-- Exercise inputs follows --

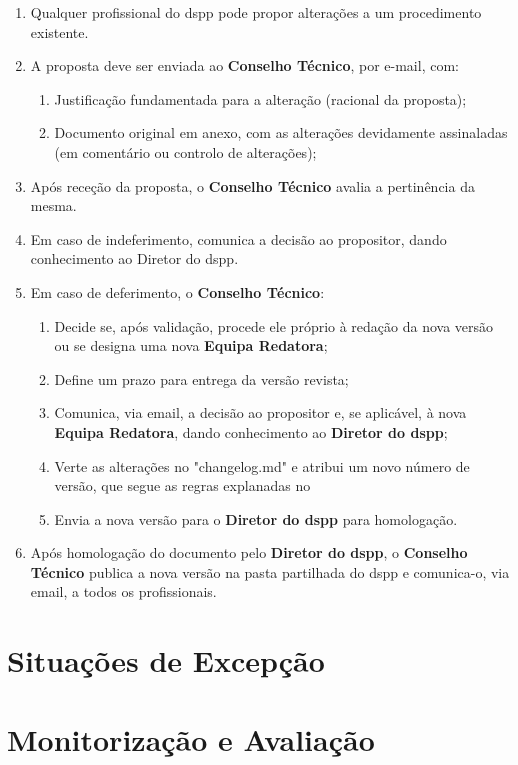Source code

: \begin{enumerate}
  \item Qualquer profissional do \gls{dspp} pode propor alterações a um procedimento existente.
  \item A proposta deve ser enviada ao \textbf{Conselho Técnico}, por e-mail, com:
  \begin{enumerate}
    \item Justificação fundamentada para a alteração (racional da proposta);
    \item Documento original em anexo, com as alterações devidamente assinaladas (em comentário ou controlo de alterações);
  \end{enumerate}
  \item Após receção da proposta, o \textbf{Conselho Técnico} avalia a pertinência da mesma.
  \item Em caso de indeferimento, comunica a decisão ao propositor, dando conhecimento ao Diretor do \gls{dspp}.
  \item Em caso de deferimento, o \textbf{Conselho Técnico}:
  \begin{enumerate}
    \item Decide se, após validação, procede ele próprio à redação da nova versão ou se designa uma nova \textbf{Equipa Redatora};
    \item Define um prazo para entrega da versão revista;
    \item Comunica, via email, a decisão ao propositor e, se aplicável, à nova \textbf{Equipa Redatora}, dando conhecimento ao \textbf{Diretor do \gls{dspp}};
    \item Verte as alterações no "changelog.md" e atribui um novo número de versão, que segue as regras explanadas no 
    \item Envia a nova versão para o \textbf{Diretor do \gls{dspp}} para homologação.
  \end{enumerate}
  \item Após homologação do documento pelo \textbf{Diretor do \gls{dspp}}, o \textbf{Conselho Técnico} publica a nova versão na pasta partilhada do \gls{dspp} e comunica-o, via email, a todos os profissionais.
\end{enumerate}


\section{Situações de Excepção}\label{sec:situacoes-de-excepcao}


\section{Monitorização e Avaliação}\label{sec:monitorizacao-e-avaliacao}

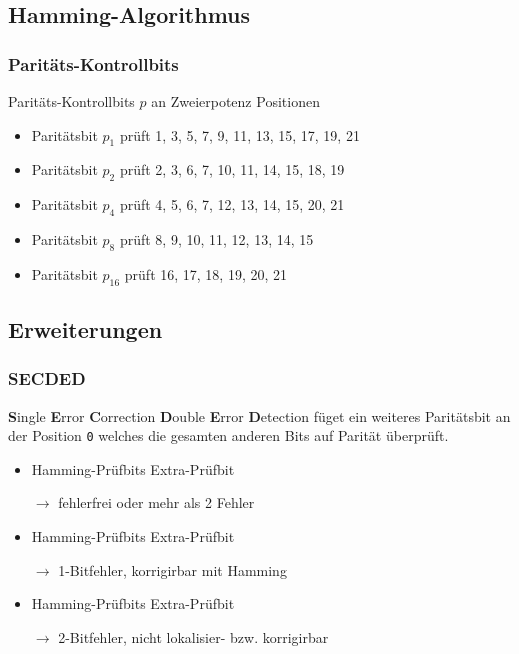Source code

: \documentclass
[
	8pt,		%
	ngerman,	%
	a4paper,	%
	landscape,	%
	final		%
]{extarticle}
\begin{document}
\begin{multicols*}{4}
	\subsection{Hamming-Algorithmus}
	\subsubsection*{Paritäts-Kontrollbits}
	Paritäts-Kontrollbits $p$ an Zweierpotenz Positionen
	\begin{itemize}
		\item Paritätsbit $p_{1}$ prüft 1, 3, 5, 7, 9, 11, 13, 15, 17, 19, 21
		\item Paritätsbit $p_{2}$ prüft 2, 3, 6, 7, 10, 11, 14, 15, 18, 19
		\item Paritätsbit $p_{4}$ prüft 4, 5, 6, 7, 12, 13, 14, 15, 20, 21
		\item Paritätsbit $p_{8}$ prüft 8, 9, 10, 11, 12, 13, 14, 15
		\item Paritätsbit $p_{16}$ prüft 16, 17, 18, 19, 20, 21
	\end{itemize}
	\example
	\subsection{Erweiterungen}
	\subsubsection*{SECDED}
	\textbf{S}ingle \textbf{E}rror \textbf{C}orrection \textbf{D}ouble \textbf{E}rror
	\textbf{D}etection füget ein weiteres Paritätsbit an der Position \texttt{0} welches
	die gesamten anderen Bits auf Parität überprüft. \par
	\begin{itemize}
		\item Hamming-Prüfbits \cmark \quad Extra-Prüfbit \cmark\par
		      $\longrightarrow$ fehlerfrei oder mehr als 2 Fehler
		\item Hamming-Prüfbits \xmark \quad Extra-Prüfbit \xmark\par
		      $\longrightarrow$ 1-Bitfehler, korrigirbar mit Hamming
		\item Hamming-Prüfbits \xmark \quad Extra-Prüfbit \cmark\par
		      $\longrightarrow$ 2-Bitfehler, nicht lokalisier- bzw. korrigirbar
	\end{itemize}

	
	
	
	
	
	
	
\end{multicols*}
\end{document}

-- Exercise inputs concluded --

◆ Problem to solve ◆
The lines to copy are those above that contain "decisão".

◆ Result of the task ◆
  \item Em caso de indeferimento, comunica a decisão ao propositor, dando conhecimento ao Diretor do \gls{dspp}.
    \item Comunica, via email, a decisão ao propositor e, se aplicável, à nova \textbf{Equipa Redatora}, dando conhecimento ao \textbf{Diretor do \gls{dspp}};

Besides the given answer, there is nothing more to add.